→ EXERCISE: Working through the entries below, find how many lines include the string "illustrations"; give only that number.

Plain-text document sources:
Start of Block

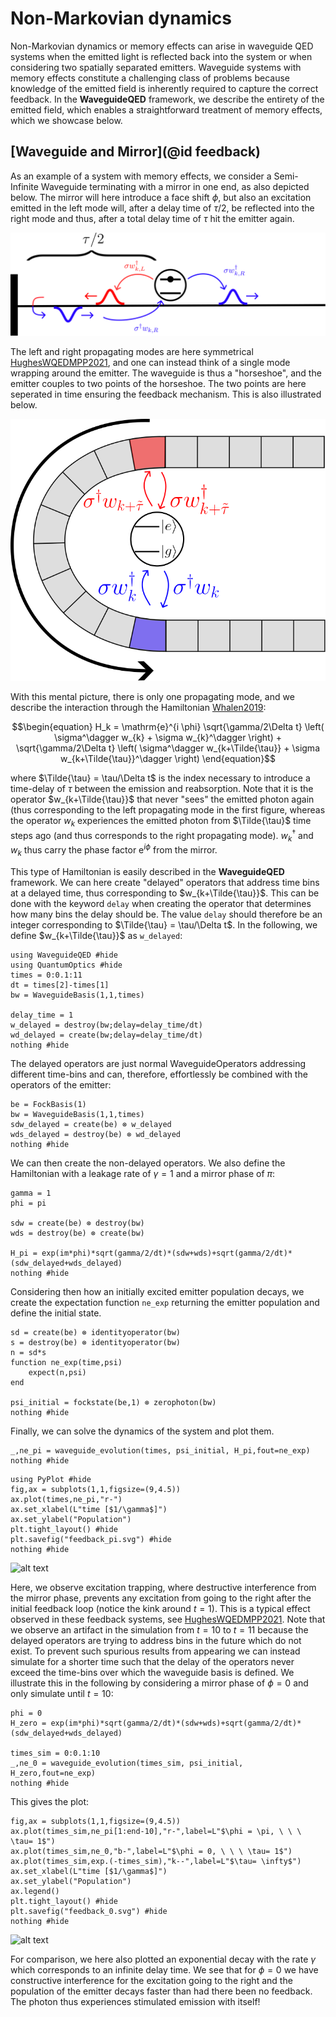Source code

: # Non-Markovian dynamics
Non-Markovian dynamics or memory effects can arise in waveguide QED systems when the emitted light is reflected back into the system or when considering two spatially separated emitters. Waveguide systems with memory effects constitute a challenging class of problems because knowledge of the emitted field is inherently required to capture the correct feedback. In the **WaveguideQED** framework, we describe the entirety of the emitted field, which enables a straightforward treatment of memory effects, which we showcase below.


## [Waveguide and Mirror](@id feedback)
As an example of a system with memory effects, we consider a Semi-Infinite Waveguide terminating with a mirror in one end, as also depicted below. The mirror will here introduce a face shift $\phi$, but also an excitation emitted in the left mode will, after a delay time of $\tau/2$, be reflected into the right mode and thus, after a total delay time of $\tau$ hit the emitter again.

![alt text](./illustrations/mirror_feedback.svg)


The left and right propagating modes are here symmetrical [HughesWQEDMPP2021](@cite), and one can instead think of a single mode wrapping around the emitter. The waveguide is thus a "horseshoe", and the emitter couples to two points of the horseshoe. The two points are here seperated in time ensuring the feedback mechanism. This is also illustrated below.

![alt text](./illustrations/horseshoe.svg)

With this mental picture, there is only one propagating mode, and we describe the interaction through the Hamiltonian [Whalen2019](@cite):

$$\begin{equation}
H_k = \mathrm{e}^{i \phi} \sqrt{\gamma/2\Delta t} \left( \sigma^\dagger w_{k} + \sigma w_{k}^\dagger \right) + \sqrt{\gamma/2\Delta t} \left( \sigma^\dagger w_{k+\Tilde{\tau}} + \sigma w_{k+\Tilde{\tau}}^\dagger \right)
\end{equation}$$

where $\Tilde{\tau} = \tau/\Delta t$ is the index necessary to introduce a time-delay of $\tau$ between the emission and reabsorption. Note that it is the operator $w_{k+\Tilde{\tau}}$ that never "sees" the emitted photon again (thus corresponding to the left propagating mode in the first figure, whereas the operator $w_{k}$ experiences the emitted photon from $\Tilde{\tau}$ time steps ago (and thus corresponds to the right propagating mode).  $w_{k}^\dagger$ and $w_{k}$ thus carry the phase factor $\mathrm{e}^{i \phi}$ from the mirror.

This type of Hamiltonian is easily described in the **WaveguideQED** framework. We can here create "delayed" operators that address time bins at a delayed time, thus corresponding to $w_{k+\Tilde{\tau}}$. This can be done with the keyword `delay` when creating the operator that determines how many bins the delay should be. The value `delay` should therefore be an integer corresponding to $\Tilde{\tau} = \tau/\Delta t$. In the following, we define $w_{k+\Tilde{\tau}}$ as `w_delayed`:

```@example timedelay
using WaveguideQED #hide
using QuantumOptics #hide
times = 0:0.1:11
dt = times[2]-times[1]
bw = WaveguideBasis(1,1,times)

delay_time = 1
w_delayed = destroy(bw;delay=delay_time/dt)
wd_delayed = create(bw;delay=delay_time/dt)
nothing #hide
```

The delayed operators are just normal WaveguideOperators addressing different time-bins and can, therefore, effortlessly be combined with the operators of the emitter:

```@example timedelay
be = FockBasis(1)
bw = WaveguideBasis(1,1,times)
sdw_delayed = create(be) ⊗ w_delayed
wds_delayed = destroy(be) ⊗ wd_delayed
nothing #hide
```

We can then create the non-delayed operators. We also define the Hamiltonian with a leakage rate of $\gamma = 1$ and a mirror phase of $\pi$:
```@example timedelay
gamma = 1
phi = pi

sdw = create(be) ⊗ destroy(bw)
wds = destroy(be) ⊗ create(bw)

H_pi = exp(im*phi)*sqrt(gamma/2/dt)*(sdw+wds)+sqrt(gamma/2/dt)*(sdw_delayed+wds_delayed)
nothing #hide
```

Considering then how an initially excited emitter population decays, we create the expectation function `ne_exp` returning the emitter population and define the initial state. 

```@example timedelay
sd = create(be) ⊗ identityoperator(bw)
s = destroy(be) ⊗ identityoperator(bw)
n = sd*s
function ne_exp(time,psi)
    expect(n,psi)
end

psi_initial = fockstate(be,1) ⊗ zerophoton(bw)
nothing #hide
```

Finally, we can solve the dynamics of the system and plot them.

```@example timedelay
_,ne_pi = waveguide_evolution(times, psi_initial, H_pi,fout=ne_exp)
nothing #hide
```

```@example timedelay
using PyPlot #hide
fig,ax = subplots(1,1,figsize=(9,4.5))
ax.plot(times,ne_pi,"r-")
ax.set_xlabel(L"time [$1/\gamma$]")
ax.set_ylabel("Population")
plt.tight_layout() #hide
plt.savefig("feedback_pi.svg") #hide
nothing #hide
```
![alt text](feedback_pi.svg)

Here, we observe excitation trapping, where destructive interference from the mirror phase, prevents any excitation from going to the right after the initial feedback loop (notice the kink around $t=1$). This is a typical effect observed in these feedback systems, see [HughesWQEDMPP2021](@cite). Note that we observe an artifact in the simulation from $t=10$ to $t=11$ because the delayed operators are trying to address bins in the future which do not exist. To prevent such spurious results from appearing we can instead simulate for a shorter time such that the delay of the operators never exceed the time-bins over which the waveguide basis is defined. We illustrate this in the following by considering a mirror phase of $\phi =0$ and only simulate until $t=10$:

```@example timedelay
phi = 0
H_zero = exp(im*phi)*sqrt(gamma/2/dt)*(sdw+wds)+sqrt(gamma/2/dt)*(sdw_delayed+wds_delayed)

times_sim = 0:0.1:10
_,ne_0 = waveguide_evolution(times_sim, psi_initial, H_zero,fout=ne_exp)
nothing #hide
```

This gives the plot:

```@example timedelay
fig,ax = subplots(1,1,figsize=(9,4.5))
ax.plot(times_sim,ne_pi[1:end-10],"r-",label=L"$\phi = \pi, \ \ \ \tau= 1$")
ax.plot(times_sim,ne_0,"b-",label=L"$\phi = 0, \ \ \ \tau= 1$")
ax.plot(times_sim,exp.(-times_sim),"k--",label=L"$\tau= \infty$")
ax.set_xlabel(L"time [$1/\gamma$]")
ax.set_ylabel("Population")
ax.legend()
plt.tight_layout() #hide
plt.savefig("feedback_0.svg") #hide
nothing #hide
```
![alt text](feedback_0.svg)

For comparison, we here also plotted an exponential decay with the rate $\gamma$ which corresponds to an infinite delay time. We see that for $\phi=0$ we have constructive interference for the excitation going to the right and the population of the emitter decays faster than had there been no feedback. The photon thus experiences stimulated emission with itself!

End of Block

→ REPLY TO THE TASK: 2